In Italia siamo esposti al terrorismo come il resto d’Europa. Nell’ultimo rapporto dell’intelligence inviato al Parlamento, gli analisti dei servizi segreti lo scrivono in modo netto: “L’Italia appare sempre più esposta come target potenzialmente privilegiato: terreno di coltura di nuove generazioni di aspiranti mujaheddin che vivono nel mito del ritorno al califfato e che, aderendo alla campagna offensiva promossa da Daesh, potrebbero decidere di agire entro i nostri confini”. Quindi se è vero che è solo questione di tempo, come sostiene la nostra intelligence, allora bisognerebbe allineare l’azione di prevenzione a una maggiore coerenza di alcuni magistrati che smontano inchieste giudiziarie sul terrorismo e potrebbero creare un vulnus.

 

Questo è il pensiero di alcuni investigatori che hanno visto rilasciare diversi indagati per terrorismo internazionale.
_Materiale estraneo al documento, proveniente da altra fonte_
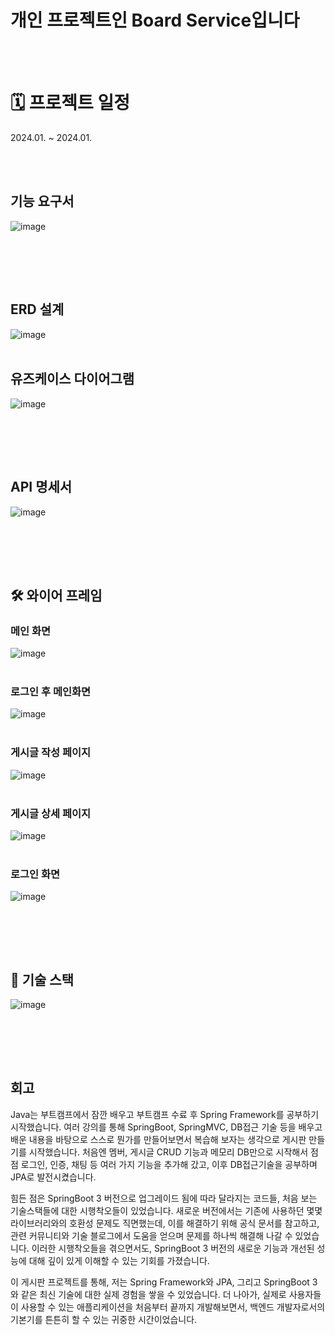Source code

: # 개인 프로젝트인 Board Service입니다
<br><br>
# 🗓 프로젝트 일정
2024.01. ~ 2024.01.

<br><br>

## 기능 요구서
![image](https://github.com/jyy4014-git/JPA_Board_Project/assets/134044918/adfe71f9-e70c-408b-9497-2f1350e5a263)

<br><br>
---
## ERD 설계
![image](https://github.com/jyy4014-git/JPA_Board_Project/assets/134044918/b0531559-2e96-44b9-b12a-8cf97b869e37)
<br><br>
## 유즈케이스 다이어그램
![image](https://github.com/jyy4014-git/JPA_Board_Project/assets/134044918/f10d3921-1d8d-48da-bc16-a8f9fbea54f3)

<br><br>
---
## API 명세서
![image](https://github.com/jyy4014-git/JPA_Board_Project/assets/134044918/051004bd-ca3b-4f59-b53c-164ae6184cbb)

<br><br>
---
## 🛠 와이어 프레임
### 메인 화면
![image](https://github.com/jyy4014-git/JPA_Board_Project/assets/134044918/357ab64b-900a-440f-bdda-54f895380e2a)
<br><br>
### 로그인 후 메인화면
![image](https://github.com/jyy4014-git/JPA_Board_Project/assets/134044918/e4851fb8-fcd9-44ae-bf2e-23311c14ff65)
<br><br>
### 게시글 작성 페이지
![image](https://github.com/jyy4014-git/JPA_Board_Project/assets/134044918/f40b2b61-a6ba-4df6-9f7c-e15d8f7ad2b3)
<br><br>
### 게시글 상세 페이지
![image](https://github.com/jyy4014-git/JPA_Board_Project/assets/134044918/4f860cc2-1596-44bd-8869-2485ae254b51)
<br><br>
### 로그인 화면
![image](https://github.com/jyy4014-git/JPA_Board_Project/assets/134044918/2a44528b-8336-459d-a1e1-892d9e4169b5)

<br><br>
---
## 📎 기술 스택

![image](https://github.com/jyy4014-git/JPA_Board_Project/assets/134044918/1942cc1d-823a-4119-a751-6c749607648f)


<br><br>
---
## 회고
Java는 부트캠프에서 잠깐 배우고 부트캠프 수료 후 Spring Framework를 공부하기 시작했습니다. 여러 강의를 통해 SpringBoot, SpringMVC, DB접근 기술 등을 배우고 배운 내용을 바탕으로 스스로 뭔가를 만들어보면서 복습해 보자는 생각으로 게시판 만들기를 시작했습니다.
처음엔 멤버, 게시글 CRUD 기능과 메모리 DB만으로 시작해서 점점 로그인, 인증, 채팅 등 여러 가지 기능을 추가해 갔고, 이후 DB접근기술을 공부하며 JPA로 발전시켰습니다.

힘든 점은 SpringBoot 3 버전으로 업그레이드 됨에 따라 달라지는 코드들, 처음 보는 기술스택들에 대한 시행착오들이 있었습니다. 새로운 버전에서는 기존에 사용하던 몇몇 라이브러리와의 호환성 문제도 직면했는데, 이를 해결하기 위해 공식 문서를 참고하고, 관련 커뮤니티와 기술 블로그에서 도움을 얻으며 문제를 하나씩 해결해 나갈 수 있었습니다.
이러한 시행착오들을 겪으면서도, SpringBoot 3 버전의 새로운 기능과 개선된 성능에 대해 깊이 있게 이해할 수 있는 기회를 가졌습니다.

이 게시판 프로젝트를 통해, 저는 Spring Framework와 JPA, 그리고 SpringBoot 3와 같은 최신 기술에 대한 실제 경험을 쌓을 수 있었습니다. 더 나아가, 실제로 사용자들이 사용할 수 있는 애플리케이션을 처음부터 끝까지 개발해보면서, 백엔드 개발자로서의 기본기를 튼튼히 할 수 있는 귀중한 시간이었습니다.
Spesso dal tribunale del Riesame, anche se qualche volta le prove raccolte dagli inquirenti non superano nemmeno l’esame della convalida del fermo da parte del Gip. Oppure i processi vengono annullati dalla Corte di Cassazione, come è successo a 5 imputati fra cui l’imam di Andria, Hosni Hachemi Ben Hassen, ritenuto nel 2013 dalla Dda di Bari il capo di una cellula che indottrinava e addestrava combattenti. La notizia trapelata ieri dimostra quanto sia difficile dimostrare la fondatezza dell’accusa del terrorismo, soprattutto se i fatti sono compiuti all’estero, nonostante le leggi siano state adattate al nuovo contesto in cui operano i reclutatori.

 

A volte accade per indagini condotte male, sulla base di una serie di indizi che non reggono all’esame delle prove. Delle 23 persone finite in carcere nel 2015 per 270 bis (l’articolo del codice penale che punisce chi si associa a gruppi terroristici nazionali o internazionali, oppure si offre come reclutatore) cinque sono uscite poco dopo. Avevano sbagliato le procure? O c’è un baco nei tribunali? I magistrati interpellati dal Foglio concordano: gli strumenti giuridici ci sono, ma manca ancora la formazione culturale specifica in molti tribunali per saper distinguere un terrorista da un paranoico parolaio. E così potrebbe essere più difficile, come ribadisce spesso il ministro dell’Interno Angelino Alfano, “separare chi prega da chi spara”.